Accessibility to the student who may not continue to the second year of a full A-level course is the strength of Heinemann's A-level English books for AQA. Each text is divided into three modules, reflecting the syllabus structure. Headings and instructions are straightforward and unambiguous. There is a clear focus on meeting assessment objectives and "how to earn maximum marks" in the exams. Activities draw examples, where possible, from students' own reading experiences, but the writers do not shy away from including more demanding texts and technical terminology. The Language text, in particular, takes account of different learning styles in directing students to complete charts and spider diagrams.
In each, there are commentaries on how students may have responded to selected texts, but these are not over-prescriptive or discouraging to independent thinking.

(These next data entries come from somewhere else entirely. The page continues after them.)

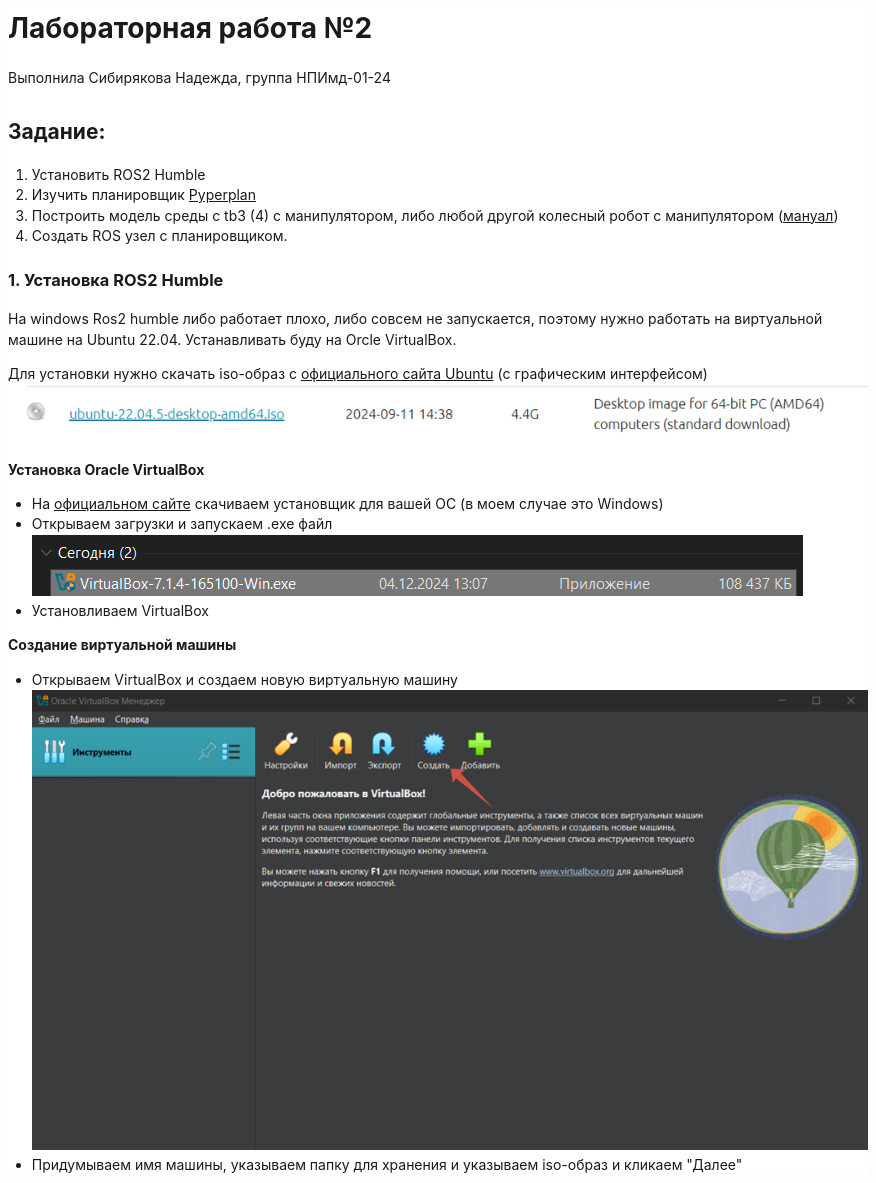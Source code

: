 <h1>Лабораторная работа №2</h1> 
Выполнила Сибирякова Надежда, группа НПИмд-01-24

<h2> Задание:</h2>

1. Установить ROS2 Humble
2. Изучить планировщик [Pyperplan](https://github.com/aibasel/pyperplan)
3. Построить модель среды с tb3 (4) с манипулятором, либо любой другой 
колесный робот с манипулятором ([мануал](https://emanual.robotis.com/docs/en/platform/turtlebot3/machine_learning/))
4. Создать ROS узел с планировщиком.

<h3>1. Установка ROS2 Humble</h3>
На windows Ros2 humble либо работает плохо, либо совсем не запускается,
 поэтому нужно работать на виртуальной машине на Ubuntu 22.04.
  Устанавливать буду на Orcle VirtualBox.

Для установки нужно скачать iso-образ с 
[официального сайта Ubuntu](https://releases.ubuntu.com/jammy/) 
(с графическим интерфейсом)  
![alt text](/Lab2/images/image-3.png)

**Установка Oracle VirtualBox**    
* На [официальном сайте](https://www.virtualbox.org/wiki/Downloads)
 скачиваем установщик для вашей ОС (в моем случае это Windows)
* Открываем загрузки и запускаем .exe файл   
![alt text](/Lab2/images/image-1.png)
* Установливаем VirtualBox

**Создание виртуальной машины**
* Открываем VirtualBox и создаем новую виртуальную машину  
![alt text](/Lab2/images/image-2.png)
* Придумываем имя машины, указываем папку для хранения  и указываем 
iso-образ и кликаем "Далее"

Hodder's Living Language, Living Literature and Living Language and Literature, at twice the length of their Heinemann equivalents, are denser, mre thorough texts. Designed to fulfil the assessment objectives for all examining boards, they include extracts from an impressive range of texts.

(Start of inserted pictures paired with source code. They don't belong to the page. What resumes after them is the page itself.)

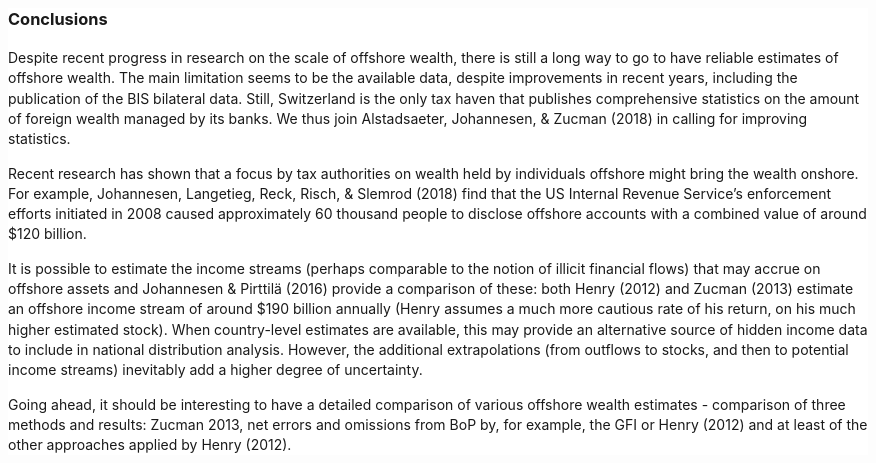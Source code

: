 ### Conclusions

Despite recent progress in research on the scale of offshore wealth, there is still a long way to go to have reliable estimates of offshore wealth. The main limitation seems to be the available data, despite improvements in recent years, including the publication of the BIS bilateral data. Still, Switzerland is the only tax haven that publishes comprehensive statistics on the amount of foreign wealth managed by its banks. We thus join Alstadsaeter, Johannesen, & Zucman \(2018\) in calling for improving statistics.

Recent research has shown that a focus by tax authorities on wealth held by individuals offshore might bring the wealth onshore. For example, Johannesen, Langetieg, Reck, Risch, & Slemrod \(2018\) find that the US Internal Revenue Service’s enforcement efforts initiated in 2008 caused approximately 60 thousand people to disclose offshore accounts with a combined value of around $120 billion.

It is possible to estimate the income streams \(perhaps comparable to the notion of illicit financial flows\) that may accrue on offshore assets and Johannesen & Pirttilä \(2016\) provide a comparison of these: both Henry \(2012\) and Zucman \(2013\) estimate an offshore income stream of around $190 billion annually \(Henry assumes a much more cautious rate of his return, on his much higher estimated stock\). When country-level estimates are available, this may provide an alternative source of hidden income data to include in national distribution analysis. However, the additional extrapolations \(from outflows to stocks, and then to potential income streams\) inevitably add a higher degree of uncertainty.

Going ahead, it should be interesting to have a detailed comparison of various offshore wealth estimates - comparison of three methods and results: Zucman 2013, net errors and omissions from BoP by, for example, the GFI or Henry \(2012\) and at least of the other approaches applied by Henry \(2012\).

Activities encourage class analysis and are followed by commentaries pinpointing key features of the texts. They are rather scholarly in tone: many newcomers to A-level may find these demanding books daunting, but they would undoubtedly challenge and stimulate able Year 12s or those in the second year of their course.
Literature, Criticism and Style from OUP is divided into three sections: Encountering Literature, which devotes a chapter to each of five genres, Developing your Language of Criticism including a sub-section on comparing texts, and Approaching Revision and Assessment.
In this revised edition, activities are now more closely based on exam board set text lists. Each section concludes with a helpful summary of key points and vocabulary. What distinguishes this text is its Special Features on key authors, Romantic Poetry and First World War Literature. Its comprehensive, clearly organised, no-frills approach with self-contained sections for dipping into will appeal to new converts and those already familiar with the publication in its earlier incarnation, whatever exam board is being taken.
Exploring Language and Literature for AQA Specification A is divided into two sections, one for AS the other for A2, though the difference is evident in content rather than approach. Like the Hodder texts, academic in tone, it seamlessly interweaves exploration of language and literature by including a broad range of contemporary and traditional texts and analytical tasks which develop the linguistic skills necessary for both disciplines.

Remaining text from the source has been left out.